### Activity:
All pictures are to be omitted while the lines starting at the line with "和RMI一样，可以使用Spr" and ending at the line with "27. **How does routing work within a VPC?**" in the material below are retyped exactly, both ends included.

┏━━

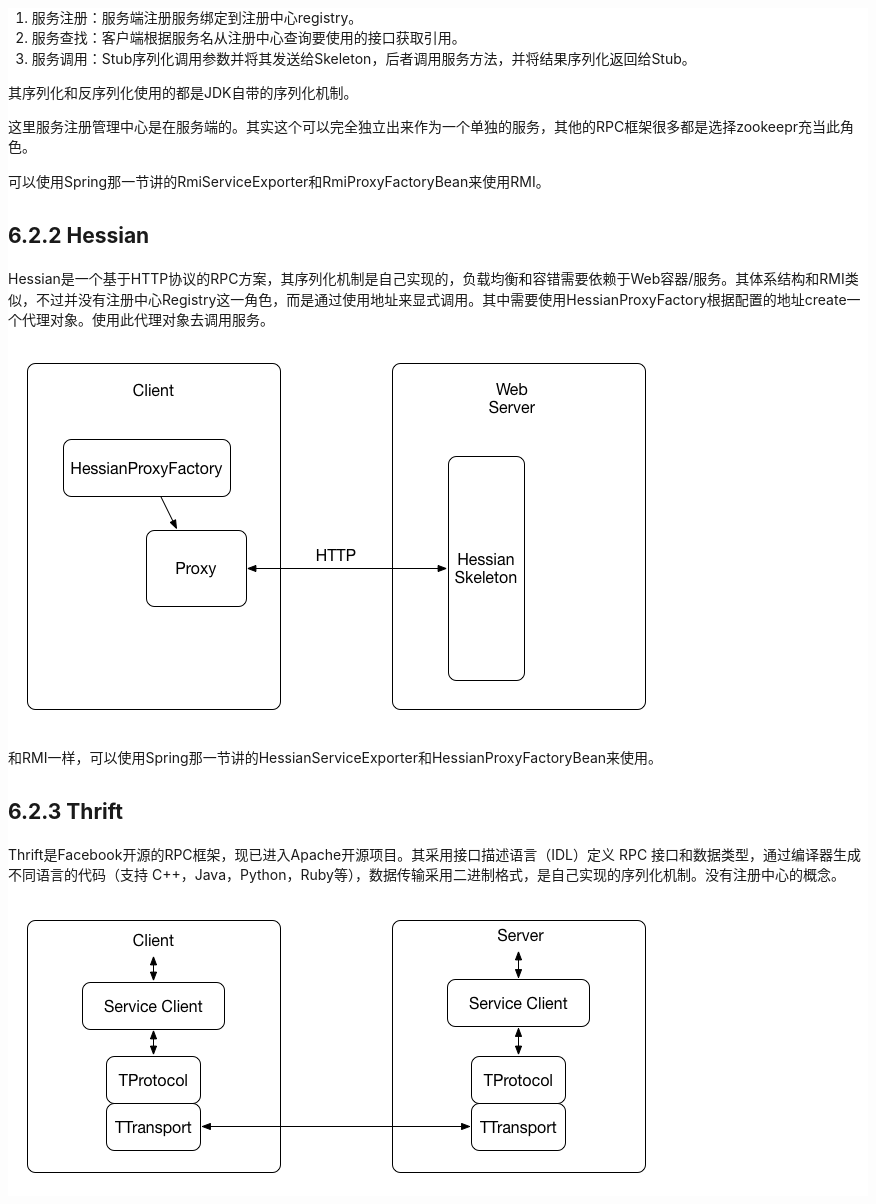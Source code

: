 1. 服务注册：服务端注册服务绑定到注册中心registry。
2. 服务查找：客户端根据服务名从注册中心查询要使用的接口获取引用。
3. 服务调用：Stub序列化调用参数并将其发送给Skeleton，后者调用服务方法，并将结果序列化返回给Stub。

其序列化和反序列化使用的都是JDK自带的序列化机制。

这里服务注册管理中心是在服务端的。其实这个可以完全独立出来作为一个单独的服务，其他的RPC框架很多都是选择zookeepr充当此角色。

可以使用Spring那一节讲的RmiServiceExporter和RmiProxyFactoryBean来使用RMI。

## 6.2.2 Hessian

Hessian是一个基于HTTP协议的RPC方案，其序列化机制是自己实现的，负载均衡和容错需要依赖于Web容器/服务。其体系结构和RMI类似，不过并没有注册中心Registry这一角色，而是通过使用地址来显式调用。其中需要使用HessianProxyFactory根据配置的地址create一个代理对象。使用此代理对象去调用服务。

![](media/hessian.png)

和RMI一样，可以使用Spring那一节讲的HessianServiceExporter和HessianProxyFactoryBean来使用。

## 6.2.3 Thrift

Thrift是Facebook开源的RPC框架，现已进入Apache开源项目。其采用接口描述语言（IDL）定义 RPC 接口和数据类型，通过编译器生成不同语言的代码（支持 C++，Java，Python，Ruby等），数据传输采用二进制格式，是自己实现的序列化机制。没有注册中心的概念。

![](media/thrift.png)
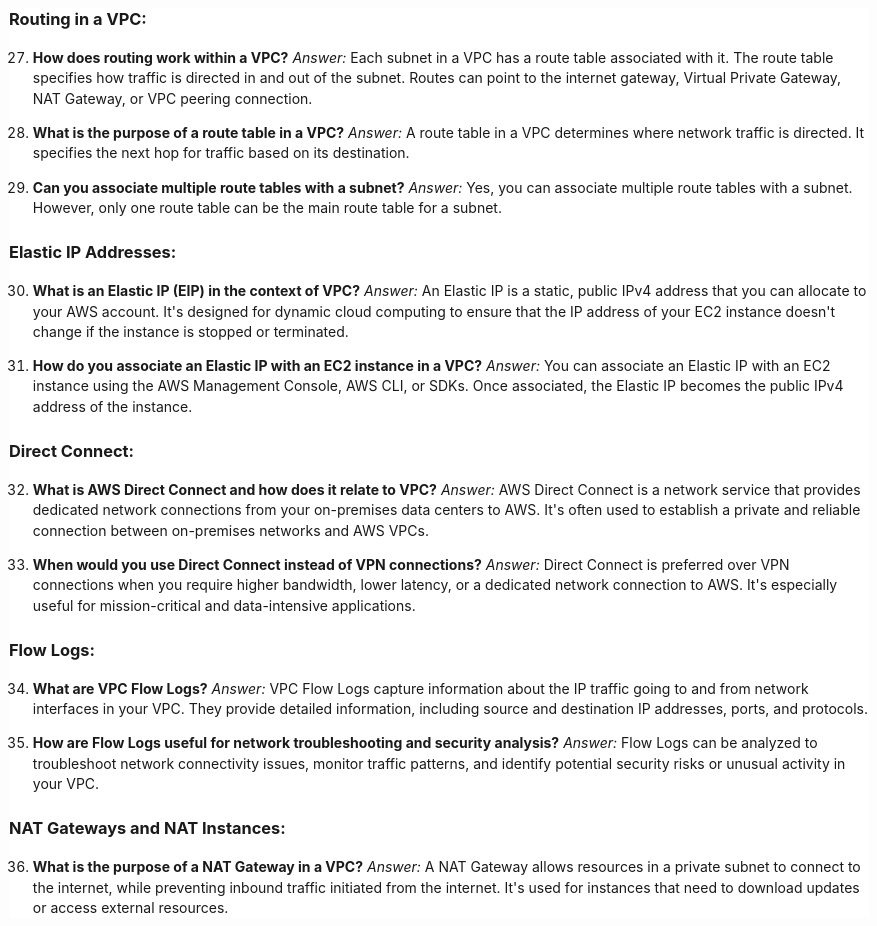 ### Routing in a VPC:

27. **How does routing work within a VPC?**
   *Answer:* Each subnet in a VPC has a route table associated with it. The route table specifies how traffic is directed in and out of the subnet. Routes can point to the internet gateway, Virtual Private Gateway, NAT Gateway, or VPC peering connection.

28. **What is the purpose of a route table in a VPC?**
   *Answer:* A route table in a VPC determines where network traffic is directed. It specifies the next hop for traffic based on its destination.

29. **Can you associate multiple route tables with a subnet?**
   *Answer:* Yes, you can associate multiple route tables with a subnet. However, only one route table can be the main route table for a subnet.

### Elastic IP Addresses:

30. **What is an Elastic IP (EIP) in the context of VPC?**
   *Answer:* An Elastic IP is a static, public IPv4 address that you can allocate to your AWS account. It's designed for dynamic cloud computing to ensure that the IP address of your EC2 instance doesn't change if the instance is stopped or terminated.

31. **How do you associate an Elastic IP with an EC2 instance in a VPC?**
   *Answer:* You can associate an Elastic IP with an EC2 instance using the AWS Management Console, AWS CLI, or SDKs. Once associated, the Elastic IP becomes the public IPv4 address of the instance.

### Direct Connect:

32. **What is AWS Direct Connect and how does it relate to VPC?**
   *Answer:* AWS Direct Connect is a network service that provides dedicated network connections from your on-premises data centers to AWS. It's often used to establish a private and reliable connection between on-premises networks and AWS VPCs.

33. **When would you use Direct Connect instead of VPN connections?**
   *Answer:* Direct Connect is preferred over VPN connections when you require higher bandwidth, lower latency, or a dedicated network connection to AWS. It's especially useful for mission-critical and data-intensive applications.

### Flow Logs:

34. **What are VPC Flow Logs?**
   *Answer:* VPC Flow Logs capture information about the IP traffic going to and from network interfaces in your VPC. They provide detailed information, including source and destination IP addresses, ports, and protocols.

35. **How are Flow Logs useful for network troubleshooting and security analysis?**
   *Answer:* Flow Logs can be analyzed to troubleshoot network connectivity issues, monitor traffic patterns, and identify potential security risks or unusual activity in your VPC.

### NAT Gateways and NAT Instances:

36. **What is the purpose of a NAT Gateway in a VPC?**
   *Answer:* A NAT Gateway allows resources in a private subnet to connect to the internet, while preventing inbound traffic initiated from the internet. It's used for instances that need to download updates or access external resources.
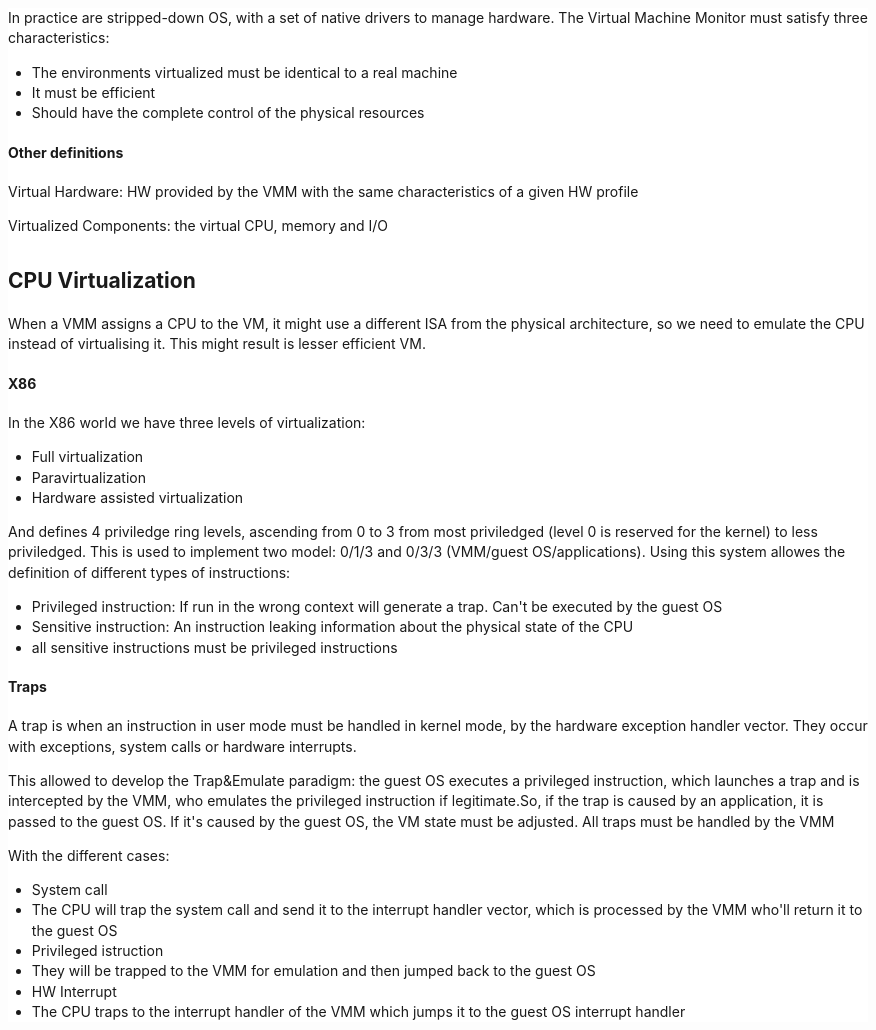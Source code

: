 In practice are stripped-down OS, with a set of native drivers to manage hardware. The Virtual Machine Monitor must satisfy three characteristics:
 -  The environments virtualized must be identical to a real machine
 -  It must be efficient
 -  Should have the complete control of the physical resources
 

#### Other definitions

Virtual Hardware: 
HW provided by the VMM with the same characteristics of a given HW profile

Virtualized Components:
the virtual CPU, memory and I/O
  

## CPU Virtualization

When a VMM assigns a CPU to the VM, it might use a different ISA from the physical architecture, so we need to emulate the CPU instead of virtualising it. This might result is lesser efficient VM.
  

#### X86

In the X86 world we have three levels of virtualization:
 -  Full virtualization
 -  Paravirtualization
 -  Hardware assisted virtualization

And defines 4 priviledge ring levels, ascending from 0 to 3 from most priviledged (level 0 is reserved for the kernel) to less priviledged. This is used to implement two model: 0/1/3 and 0/3/3 (VMM/guest OS/applications).
Using this system allowes the definition of different types of instructions:
 -  Privileged instruction: If run in the wrong context will generate a trap. Can't be executed by the guest OS
 -  Sensitive instruction: An instruction leaking information about the physical state of the CPU
   -  all sensitive instructions must be privileged instructions


#### Traps

A trap is when an instruction in user mode must be handled in kernel mode, by the hardware exception handler vector.
They occur with exceptions, system calls or hardware interrupts.

This allowed to develop the Trap&Emulate paradigm: the guest OS executes a privileged instruction, which launches a trap and is intercepted by the VMM, who emulates the privileged instruction if legitimate.So, if the trap is caused by an application, it is passed to the guest OS. If it's caused by the guest OS, the VM state must be adjusted. All traps must be handled by the VMM

With the different cases:
 -  System call
   -  The CPU will trap the system call and send it to the interrupt handler vector, which is processed by the VMM who'll return it to the guest OS
 -  Privileged istruction
   -  They will be trapped to the VMM for emulation and then jumped back to the guest OS
 -  HW Interrupt
   -  The CPU traps to the interrupt handler of the VMM which jumps it to the guest OS interrupt handler

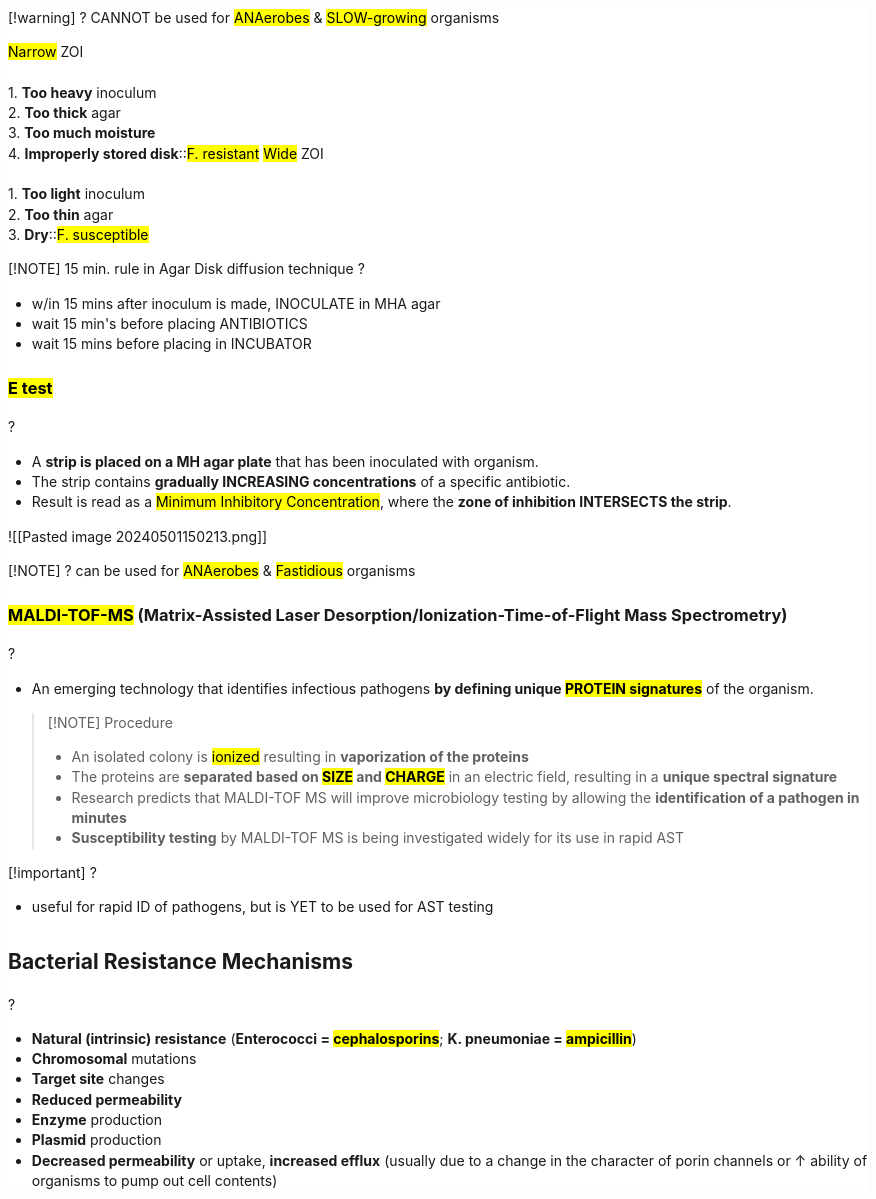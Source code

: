 [!warning]
?
CANNOT be used for <mark class="red">ANAerobes</mark> & <mark class="red">SLOW-growing</mark> organisms

<mark class="red">Narrow</mark> ZOI<br><br>1. **Too heavy** inoculum<br>2. **Too thick** agar<br>3. **Too much moisture**<br>4. **Improperly stored disk**::<mark class="red">F. resistant</mark>
<mark class="red">Wide</mark> ZOI<br><br>1. **Too light** inoculum<br>2. **Too thin** agar<br>3. **Dry**::<mark class="red">F. susceptible</mark>

[!NOTE] 15 min. rule in Agar Disk diffusion technique
?
- w/in 15 mins after inoculum is made, INOCULATE in MHA agar 
- wait 15 min's before placing ANTIBIOTICS
- wait 15 mins before placing in INCUBATOR

### <mark class="red">E test</mark>
?
- A **strip is placed on a MH agar plate** that has been inoculated with organism.
- The strip contains **gradually INCREASING concentrations** of a specific antibiotic.
- Result is read as a <mark class="red">Minimum Inhibitory Concentration</mark>, where the **zone of inhibition INTERSECTS the strip**.

![[Pasted image 20240501150213.png]]

[!NOTE]
?
can be used for <mark class="red">ANAerobes</mark> & <mark class="red">Fastidious</mark> organisms

### <mark class="red">MALDI-TOF-MS</mark> (Matrix-Assisted Laser Desorption/Ionization-Time-of-Flight Mass Spectrometry)
?
- An emerging technology that identifies infectious pathogens **by defining unique <mark class="red">PROTEIN signatures</mark>** of the organism.
> [!NOTE] Procedure
> - An isolated colony is <mark class="red">ionized</mark> resulting in **vaporization of the proteins**
> - The proteins are **separated based on <mark class="red">SIZE</mark> and <mark class="red">CHARGE</mark>** in an electric field, resulting in a **unique spectral signature**
> - Research predicts that MALDI-TOF MS will improve microbiology testing by allowing the **identification of a pathogen in minutes**
> - **Susceptibility testing** by MALDI-TOF MS is being investigated widely for its use in rapid AST

[!important]
?
- useful for rapid ID of pathogens, but is YET to be used for AST testing 


## Bacterial Resistance Mechanisms
?
- **Natural (intrinsic) resistance** (**Enterococci = <mark class="red">cephalosporins</mark>**; **K. pneumoniae = <mark class="red">ampicillin</mark>**) 
- **Chromosomal** mutations
- **Target site** changes
- **Reduced permeability**
- **Enzyme** production
- **Plasmid** production
- **Decreased permeability** or uptake, **increased efflux** (usually due to a change in the character of porin channels or ↑ ability of organisms to pump out cell contents)


[^1]: Case: Px sore throat, after 2 weeks kidney complications. If cultured kidney biopsy, org seen is NOTA. [[S. pyogenes]]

┗━━

### Output for this task:
和RMI一样，可以使用Spring那一节讲的HessianServiceExporter和HessianProxyFactoryBean来使用。

## 6.2.3 Thrift

Thrift是Facebook开源的RPC框架，现已进入Apache开源项目。其采用接口描述语言（IDL）定义 RPC 接口和数据类型，通过编译器生成不同语言的代码（支持 C++，Java，Python，Ruby等），数据传输采用二进制格式，是自己实现的序列化机制。没有注册中心的概念。

![](media/thrift.png)
 ### Routing in a VPC:

27. **How does routing work within a VPC?**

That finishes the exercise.